[BUG] Unknown error for "No files were aligned, this likely indicates serious problems with the aligner."
I had tried with the same file on older version at mac, but somehow it just couldn't work on the lastest version on win10.
Debugging checklist
[Y] Have you updated to latest MFA version?
[Y] Have you tried rerunning the command with the --clean flag?
Describe the issue A clear and concise description of what the bug is.

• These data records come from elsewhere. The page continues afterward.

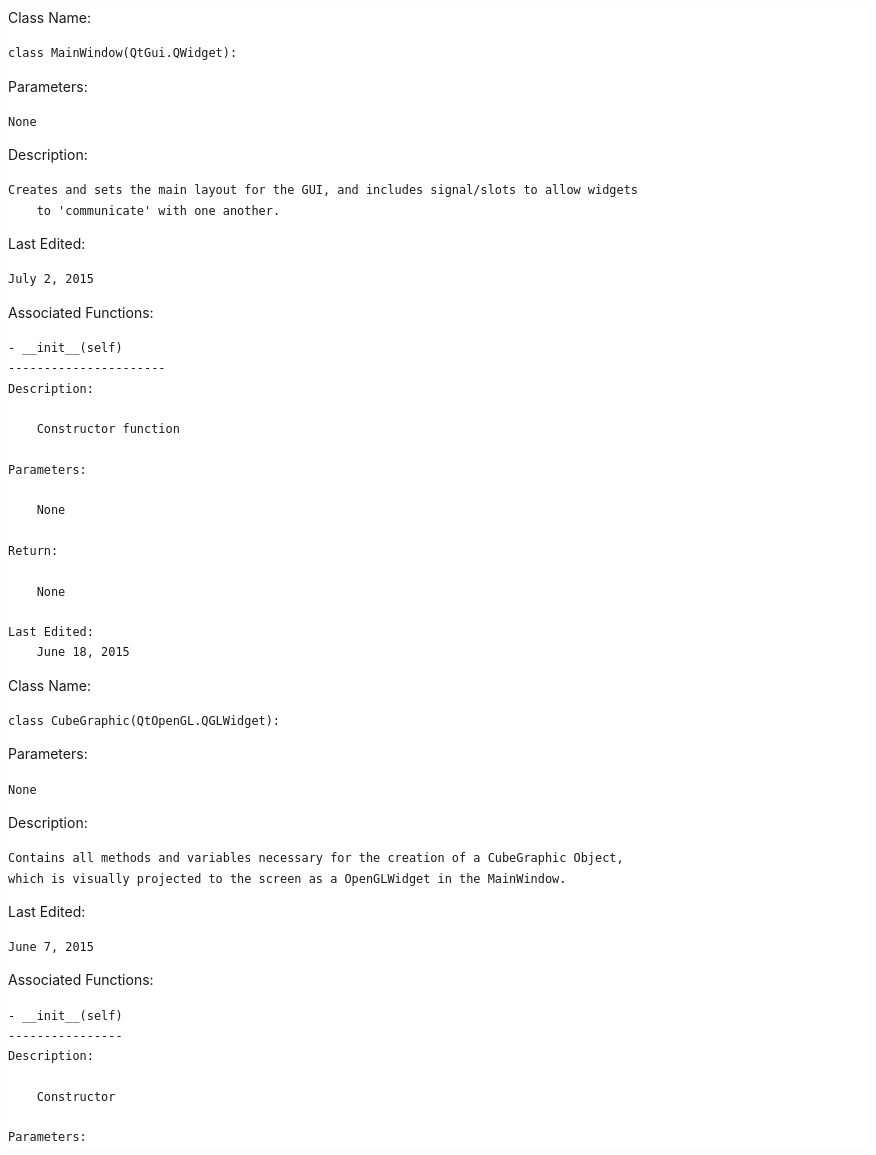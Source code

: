 Class Name:

    class MainWindow(QtGui.QWidget):

Parameters:

    None

Description:

    Creates and sets the main layout for the GUI, and includes signal/slots to allow widgets
        to 'communicate' with one another.

Last Edited:

    July 2, 2015

Associated Functions:

    - __init__(self)
    ----------------------
    Description:

        Constructor function

    Parameters:

        None

    Return:

        None

    Last Edited:
        June 18, 2015

Class Name:

    class CubeGraphic(QtOpenGL.QGLWidget):

Parameters:

    None

Description:

    Contains all methods and variables necessary for the creation of a CubeGraphic Object,
    which is visually projected to the screen as a OpenGLWidget in the MainWindow.

Last Edited:

    June 7, 2015

Associated Functions:

    - __init__(self)
    ----------------
    Description:

        Constructor

    Parameters:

For Reproducing your issue Please fill out the following:
-
Corpus structure
- What language is the corpus in? Cantonese
- How many files/speakers? 1
- Are you using lab files or TextGrid files for input? no
-
Dictionary
- Are you using a dictionary from MFA? If so, which one? no
- If it's a custom dictionary, what is the phoneset? cantonese_pronunciation.txt
-
Acoustic model
- If you're using an acoustic model, is it one download through MFA? If so, which one? no
- If it's a model you've trained, what data was it trained on? no
- It was found online from SPICE corpus https://dataverse.scholarsportal.info/dataset.xhtml?persistentId=doi:10.5683/SP2/MJOXP3
Log file
Please attach the log file for the run that encountered an error (by default these will be stored in ~/Documents/MFA).
validate_pretrained.log
Desktop (please complete the following information):
- OS: Windows
- Version Windows 10
- Any other details about the setup (Cloud, Docker, etc)
Additional context Add any other context about the problem here.
perhaps due to too much oov words you can check the oov_list
Now I found the reason for my alignment process with this error. It is because there is a clitic marker that is mistakenly included in the dictionary.txt. So the L.fst which is the input of compile-train-graphs-fsts.cc was not generated correctly. So maybe you need to check the dictionary. @mmcauliffe maybe you can add a checker program to make sure any specific makers in the config.yaml can not be a part of the dictionary.